China to Allow Australian Coal Cargo Ashore Despite Ban

China is set to allow a shipment of Australian coal into the country, according to a person familiar with the matter, despite a ban on such imports remaining in place as tensions between Beijing and Canberra escalate.

A cargo of 135,000 tons of Australian thermal coal on the vessel Alpha Era, which has been waiting almost six months to unload at the southern Chinese port of Fangchenggang, is expected to clear customs and is bound for a local user, said the person, who asked not to be identified because the information is private.

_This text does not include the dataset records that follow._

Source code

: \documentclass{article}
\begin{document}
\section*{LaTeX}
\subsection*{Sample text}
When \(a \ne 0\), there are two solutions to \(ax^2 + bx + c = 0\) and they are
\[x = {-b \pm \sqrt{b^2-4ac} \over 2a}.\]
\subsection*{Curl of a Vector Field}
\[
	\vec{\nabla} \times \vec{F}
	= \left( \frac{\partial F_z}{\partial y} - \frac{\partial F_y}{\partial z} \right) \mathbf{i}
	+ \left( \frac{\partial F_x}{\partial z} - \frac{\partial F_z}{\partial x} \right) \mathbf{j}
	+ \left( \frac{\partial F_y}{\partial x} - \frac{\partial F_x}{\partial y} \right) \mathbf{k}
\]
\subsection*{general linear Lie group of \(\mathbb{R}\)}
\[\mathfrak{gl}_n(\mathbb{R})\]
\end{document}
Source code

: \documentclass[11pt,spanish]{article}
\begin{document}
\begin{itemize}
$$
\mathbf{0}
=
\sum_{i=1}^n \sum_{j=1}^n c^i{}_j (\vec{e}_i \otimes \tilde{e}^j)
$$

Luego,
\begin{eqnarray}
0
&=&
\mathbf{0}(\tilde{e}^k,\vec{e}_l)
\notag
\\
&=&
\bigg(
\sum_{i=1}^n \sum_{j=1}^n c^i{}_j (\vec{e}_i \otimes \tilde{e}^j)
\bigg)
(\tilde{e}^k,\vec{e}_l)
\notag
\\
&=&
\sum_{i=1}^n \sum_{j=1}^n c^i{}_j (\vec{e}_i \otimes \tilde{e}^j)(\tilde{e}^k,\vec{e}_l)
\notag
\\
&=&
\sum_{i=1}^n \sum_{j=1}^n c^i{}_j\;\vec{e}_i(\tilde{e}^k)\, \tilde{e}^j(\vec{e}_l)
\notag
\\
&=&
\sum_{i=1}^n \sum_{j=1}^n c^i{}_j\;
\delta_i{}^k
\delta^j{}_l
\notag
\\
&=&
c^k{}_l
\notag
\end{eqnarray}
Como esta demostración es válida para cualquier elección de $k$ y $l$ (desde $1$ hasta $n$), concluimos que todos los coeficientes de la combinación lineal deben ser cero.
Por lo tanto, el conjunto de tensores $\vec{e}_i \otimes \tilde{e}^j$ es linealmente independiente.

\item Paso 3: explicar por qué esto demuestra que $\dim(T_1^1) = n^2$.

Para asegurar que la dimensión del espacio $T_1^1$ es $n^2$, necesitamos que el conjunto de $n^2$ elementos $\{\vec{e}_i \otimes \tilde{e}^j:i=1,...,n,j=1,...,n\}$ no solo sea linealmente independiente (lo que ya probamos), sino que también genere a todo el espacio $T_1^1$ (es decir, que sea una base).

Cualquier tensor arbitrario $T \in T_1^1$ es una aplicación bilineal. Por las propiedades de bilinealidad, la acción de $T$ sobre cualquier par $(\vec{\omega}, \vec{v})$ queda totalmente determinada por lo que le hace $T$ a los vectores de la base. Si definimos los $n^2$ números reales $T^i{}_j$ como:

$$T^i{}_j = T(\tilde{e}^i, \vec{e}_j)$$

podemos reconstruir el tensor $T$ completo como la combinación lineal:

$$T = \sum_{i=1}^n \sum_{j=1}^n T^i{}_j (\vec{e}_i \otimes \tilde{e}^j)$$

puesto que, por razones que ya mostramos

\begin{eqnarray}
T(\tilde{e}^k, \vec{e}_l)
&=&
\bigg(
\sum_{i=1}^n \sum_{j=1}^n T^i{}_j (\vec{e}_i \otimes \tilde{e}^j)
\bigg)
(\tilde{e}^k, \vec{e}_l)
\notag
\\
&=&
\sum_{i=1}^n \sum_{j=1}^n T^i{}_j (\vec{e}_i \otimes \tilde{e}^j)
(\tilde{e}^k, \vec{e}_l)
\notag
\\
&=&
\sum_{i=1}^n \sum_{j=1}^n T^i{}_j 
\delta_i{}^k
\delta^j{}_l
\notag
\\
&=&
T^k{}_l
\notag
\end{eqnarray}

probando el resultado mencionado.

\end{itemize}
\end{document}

Two other ships, the Dong-A Eos and the Dong-A Astrea, recently completed unloading Australian coal at the port of Jingtang, while a third vessel, the Dong-A Oknos, is in the process, according to data intelligence firm Kpler. It’s not clear if those cargoes will also be cleared by customs, and it remains uncertain whether the unloadings are exceptions to meet specific demand, or a sign of a broader unfreezing of Australian coal imports into China.

The vessels were part of a flotilla ofmore than 50 ships that have been waiting at least a month to offload coal from Australia, according to separate analyses of shipping data conducted by Bloomberg and Kpler last month. The discharges come as Chinese thermal coal futures soared to thehighest close on record as safety checks at domestic mines limit supply.

“The speed of domestic coal price increases in China will to some extent decide how soon we could expect more Australia coal shipments to be discharged,” said Monica Zhu, a dry bulk analyst with Kpler.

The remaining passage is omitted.